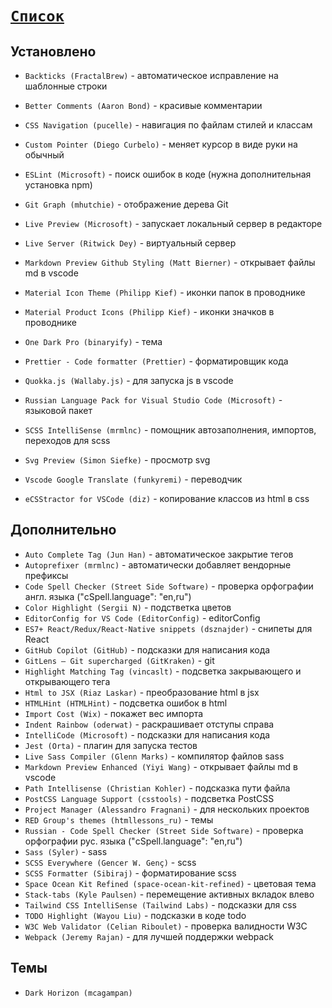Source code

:# [`Список`](../index.md)

## Установлено

- `Backticks (FractalBrew)` - автоматическое исправление на шаблонные строки
- `Better Comments (Aaron Bond)` - красивые комментарии
- `CSS Navigation (pucelle)` - навигация по файлам стилей и классам
- `Custom Pointer (Diego Curbelo)` - меняет курсор в виде руки на обычный
- `ESLint (Microsoft)` - поиск ошибок в коде (нужна дополнительная установка npm)
- `Git Graph (mhutchie)` - отображение дерева Git
- `Live Preview (Microsoft)` - запускает локальный сервер в редакторе
- `Live Server (Ritwick Dey)` - виртуальный сервер
- `Markdown Preview Github Styling (Matt Bierner)` - открывает файлы md в vscode
- `Material Icon Theme (Philipp Kief)` - иконки папок в проводнике
- `Material Product Icons (Philipp Kief)` - иконки значков в проводнике
- `One Dark Pro (binaryify)` - тема
- `Prettier - Code formatter (Prettier)` - форматировщик кода
- `Quokka.js (Wallaby.js)` - для запуска js в vscode
- `Russian Language Pack for Visual Studio Code (Microsoft)` - языковой пакет
- `SCSS IntelliSense (mrmlnc)` - помощник автозаполнения, импортов, переходов для scss
- `Svg Preview (Simon Siefke)` - просмотр svg
- `Vscode Google Translate (funkyremi)` - переводчик

- `eCSStractor for VSCode (diz)` - копирование классов из html в css

## Дополнительно

- `Auto Complete Tag (Jun Han)` - автоматическое закрытие тегов
- `Autoprefixer (mrmlnc)` - автоматически добавляет вендорные префиксы
- `Code Spell Checker (Street Side Software)` - проверка орфографии англ. языка ("cSpell.language": "en,ru")
- `Color Highlight (Sergii N)` - подстветка цветов
- `EditorConfig for VS Code (EditorConfig)` - editorConfig
- `ES7+ React/Redux/React-Native snippets (dsznajder)` - снипеты для React
- `GitHub Copilot (GitHub)` - подсказки для написания кода
- `GitLens — Git supercharged (GitKraken)` - git
- `Highlight Matching Tag (vincaslt)` - подсветка закрывающего и открывающего тега
- `Html to JSX (Riaz Laskar)` - преобразование html в jsx
- `HTMLHint (HTMLHint)` - подсветка ошибок в html
- `Import Cost (Wix)` - покажет вес импорта
- `Indent Rainbow (oderwat)` - раскрашивает отступы справа
- `IntelliCode (Microsoft)` - подсказки для написания кода
- `Jest (Orta)` - плагин для запуска тестов
- `Live Sass Compiler (Glenn Marks)` - компилятор файлов sass
- `Markdown Preview Enhanced (Yiyi Wang)` - открывает файлы md в vscode
- `Path Intellisense (Christian Kohler)` - подсказка пути файла
- `PostCSS Language Support (csstools)` - подсветка PostCSS
- `Project Manager (Alessandro Fragnani)` - для нескольких проектов
- `RED Group's themes (htmllessons_ru)` - темы
- `Russian - Code Spell Checker (Street Side Software)` - проверка орфографии рус. языка ("cSpell.language": "en,ru")
- `Sass (Syler)` - sass
- `SCSS Everywhere (Gencer W. Genç)` - scss
- `SCSS Formatter (Sibiraj)` - форматирование scss
- `Space Ocean Kit Refined (space-ocean-kit-refined)` - цветовая тема
- `Stack-tabs (Kyle Paulsen)` - перемещение активных вкладок влево
- `Tailwind CSS IntelliSense (Tailwind Labs)` - подсказки для css
- `TODO Highlight (Wayou Liu)` - подсказки в коде todo
- `W3C Web Validator (Celian Riboulet)` - проверка валидности W3C
- `Webpack (Jeremy Rajan)` - для лучшей поддержки webpack

## Темы

- `Dark Horizon (mcagampan)`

_About this exercise_. Only the number should be given: how many lines in the entries above contain the string "SCSS"?

_Answer space_. 3